The Hermansson family are gathering to celebrate father Karl-Erik and eldest daughter Ebba’s joint landmark birthdays. But underneath the smiles, tensions are running high. Before the festivities are over two members of the family are missing. Inspector Gunnar Barbarotti must find out what has happened.


Håkan Nesser, one of Sweden’s best crime writers and author of the bestselling series featuring the melancholic Inspector-turned-bookseller Van Veeteren, does not need any introductions. His stylish prose, full of suspense, acerbic observations, occasional sharp humour and beautifully constructed flowing sentences feels familiar as soon as you start reading another novel. However, Inspector Gunnar Barbarotti so far hasn’t been presented to the English-speaking world, although he entered the Swedish realm more than 12 years ago. Luckily, The Darkest Day, the first instalment in a brilliant five-part serie,s is here to remedy this.

As December days get shorter nearing Christmas, the Hermansson family are gathering in the quiet Swedish town of Kymlinge to celebrate father Karl-Erik (65) and the oldest daughter Ebba’s (40) joint birthday. Mother Rosemarie, calling herself ‘a timid goose’, has just retired as a needlework teacher and occasional German teacher and feels trapped. Her mind tells that either she or her husband must die. But of course the irrational thoughts will not cause her to even contemplate taking any such drastic action.

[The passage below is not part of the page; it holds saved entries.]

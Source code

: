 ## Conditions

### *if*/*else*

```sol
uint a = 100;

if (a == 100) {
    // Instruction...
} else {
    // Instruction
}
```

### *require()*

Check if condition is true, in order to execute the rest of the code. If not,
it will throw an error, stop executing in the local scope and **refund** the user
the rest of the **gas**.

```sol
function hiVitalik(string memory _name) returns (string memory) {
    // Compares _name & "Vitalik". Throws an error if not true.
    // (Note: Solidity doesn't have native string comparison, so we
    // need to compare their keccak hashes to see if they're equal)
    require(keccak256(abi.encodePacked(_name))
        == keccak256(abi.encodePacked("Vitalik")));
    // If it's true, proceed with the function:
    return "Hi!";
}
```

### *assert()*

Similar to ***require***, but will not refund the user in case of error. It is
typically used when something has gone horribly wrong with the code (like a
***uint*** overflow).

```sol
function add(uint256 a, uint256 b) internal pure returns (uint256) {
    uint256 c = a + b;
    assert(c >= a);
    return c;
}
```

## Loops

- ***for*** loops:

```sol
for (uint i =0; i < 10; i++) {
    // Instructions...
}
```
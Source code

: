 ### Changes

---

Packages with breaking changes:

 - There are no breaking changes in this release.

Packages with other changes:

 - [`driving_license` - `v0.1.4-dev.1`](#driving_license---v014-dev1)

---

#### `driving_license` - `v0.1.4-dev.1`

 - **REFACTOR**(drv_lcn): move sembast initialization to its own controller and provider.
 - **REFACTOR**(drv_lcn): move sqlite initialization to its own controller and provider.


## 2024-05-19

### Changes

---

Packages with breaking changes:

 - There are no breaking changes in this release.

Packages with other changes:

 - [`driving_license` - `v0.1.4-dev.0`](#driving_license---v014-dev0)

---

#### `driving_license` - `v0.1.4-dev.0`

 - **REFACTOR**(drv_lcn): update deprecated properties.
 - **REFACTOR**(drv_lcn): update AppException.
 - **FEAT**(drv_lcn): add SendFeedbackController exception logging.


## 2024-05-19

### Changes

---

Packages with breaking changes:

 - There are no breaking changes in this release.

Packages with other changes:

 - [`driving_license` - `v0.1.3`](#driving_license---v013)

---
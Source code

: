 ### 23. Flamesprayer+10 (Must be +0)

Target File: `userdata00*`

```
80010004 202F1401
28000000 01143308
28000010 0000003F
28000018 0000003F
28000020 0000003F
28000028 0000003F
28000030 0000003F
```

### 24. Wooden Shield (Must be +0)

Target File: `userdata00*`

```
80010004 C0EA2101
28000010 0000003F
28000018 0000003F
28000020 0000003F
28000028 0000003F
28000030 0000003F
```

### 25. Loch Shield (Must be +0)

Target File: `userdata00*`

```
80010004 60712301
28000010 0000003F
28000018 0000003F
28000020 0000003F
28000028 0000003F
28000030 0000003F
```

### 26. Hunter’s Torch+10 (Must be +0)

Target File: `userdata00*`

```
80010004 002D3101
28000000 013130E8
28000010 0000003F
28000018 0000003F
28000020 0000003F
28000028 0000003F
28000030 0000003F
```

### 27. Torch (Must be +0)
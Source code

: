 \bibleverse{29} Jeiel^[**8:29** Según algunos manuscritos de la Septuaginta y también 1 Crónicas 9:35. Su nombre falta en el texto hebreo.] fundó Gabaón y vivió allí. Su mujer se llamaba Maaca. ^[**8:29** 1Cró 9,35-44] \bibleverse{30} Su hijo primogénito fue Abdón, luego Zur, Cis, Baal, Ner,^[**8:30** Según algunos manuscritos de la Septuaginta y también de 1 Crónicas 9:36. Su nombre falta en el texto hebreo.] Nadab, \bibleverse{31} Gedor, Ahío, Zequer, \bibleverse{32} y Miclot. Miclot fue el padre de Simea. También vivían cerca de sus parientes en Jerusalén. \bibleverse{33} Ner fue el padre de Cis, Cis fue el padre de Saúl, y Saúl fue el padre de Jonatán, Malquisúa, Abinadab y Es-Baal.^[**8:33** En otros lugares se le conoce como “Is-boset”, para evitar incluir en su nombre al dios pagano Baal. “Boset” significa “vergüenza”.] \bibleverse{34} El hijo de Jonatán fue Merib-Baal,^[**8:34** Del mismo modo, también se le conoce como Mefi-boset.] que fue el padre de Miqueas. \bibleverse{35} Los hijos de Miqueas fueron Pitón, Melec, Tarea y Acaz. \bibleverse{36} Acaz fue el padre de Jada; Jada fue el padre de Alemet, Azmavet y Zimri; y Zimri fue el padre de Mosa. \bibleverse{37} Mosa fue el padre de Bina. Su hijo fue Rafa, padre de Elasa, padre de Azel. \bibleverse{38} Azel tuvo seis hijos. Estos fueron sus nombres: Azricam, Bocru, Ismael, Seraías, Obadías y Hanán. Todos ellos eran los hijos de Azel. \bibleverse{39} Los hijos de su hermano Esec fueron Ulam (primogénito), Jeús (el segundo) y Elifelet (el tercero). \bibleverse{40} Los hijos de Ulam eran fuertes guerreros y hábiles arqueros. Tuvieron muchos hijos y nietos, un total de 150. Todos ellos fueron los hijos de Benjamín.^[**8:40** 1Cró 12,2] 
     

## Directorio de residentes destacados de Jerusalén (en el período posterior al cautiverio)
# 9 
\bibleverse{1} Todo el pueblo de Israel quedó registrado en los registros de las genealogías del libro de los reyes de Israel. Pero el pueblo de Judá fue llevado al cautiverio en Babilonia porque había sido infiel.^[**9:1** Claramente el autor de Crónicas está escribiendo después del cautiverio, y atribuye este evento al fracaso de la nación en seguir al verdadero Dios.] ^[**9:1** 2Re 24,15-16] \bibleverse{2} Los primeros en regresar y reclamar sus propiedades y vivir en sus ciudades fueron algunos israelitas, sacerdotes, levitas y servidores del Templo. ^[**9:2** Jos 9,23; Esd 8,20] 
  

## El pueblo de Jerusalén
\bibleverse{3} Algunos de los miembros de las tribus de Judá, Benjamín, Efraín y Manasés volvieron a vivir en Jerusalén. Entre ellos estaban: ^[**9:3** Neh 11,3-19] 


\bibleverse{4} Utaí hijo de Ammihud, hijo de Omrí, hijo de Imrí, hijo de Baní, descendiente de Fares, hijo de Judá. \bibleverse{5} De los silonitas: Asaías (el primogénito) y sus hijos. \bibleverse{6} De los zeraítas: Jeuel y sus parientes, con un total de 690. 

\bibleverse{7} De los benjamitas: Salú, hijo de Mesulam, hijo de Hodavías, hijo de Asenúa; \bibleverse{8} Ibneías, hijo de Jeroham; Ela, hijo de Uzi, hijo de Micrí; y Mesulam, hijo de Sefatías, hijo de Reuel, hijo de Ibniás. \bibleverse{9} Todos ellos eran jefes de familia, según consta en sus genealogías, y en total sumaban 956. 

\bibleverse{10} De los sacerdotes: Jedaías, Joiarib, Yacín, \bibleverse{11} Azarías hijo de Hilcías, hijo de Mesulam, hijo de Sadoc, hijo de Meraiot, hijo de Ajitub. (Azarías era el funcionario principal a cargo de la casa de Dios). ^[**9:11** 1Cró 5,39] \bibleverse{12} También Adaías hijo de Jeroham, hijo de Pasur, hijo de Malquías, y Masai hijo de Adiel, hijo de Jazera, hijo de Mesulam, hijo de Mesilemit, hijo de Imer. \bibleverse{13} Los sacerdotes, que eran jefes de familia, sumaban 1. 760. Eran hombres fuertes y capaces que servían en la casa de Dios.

Dictatorial Karl-Erik has also retired from teaching but his head is full of plans for the future, namely selling up and moving to Andalusia to avoid the boring prospect of Swedish retirement, and to discover the rich Jewish- Moorish-Christian history of the region. Under no circumstances will he admit that this plan is to escape the full-blown scandal of their loose cannon son Robert being an absolute idiot on a reality TV show, watched by two million people a month or so earlier.

Alpha-female Ebba, her husband Leif and two sons – 14-year-old Kristoffer and student Henrik – are also on the way to the family home. Unfavourite daughter Kristina, stern husband Jakob and strangely quiet two-year-old Kelvin would have preferred to scrap the big birthday altogether.  Though questioning her life choices, Kristina is the only one not sweeping under the carpet the disgrace brought by her brother.

As the subdued celebrations continue, the tension grows. Deeply unhappy people pretend that ignoring facts and feelings will make them float successfully on the surface of this festive gathering.  But before the special dinner becomes a memory and gifts are packed away, two people are nowhere to be seen.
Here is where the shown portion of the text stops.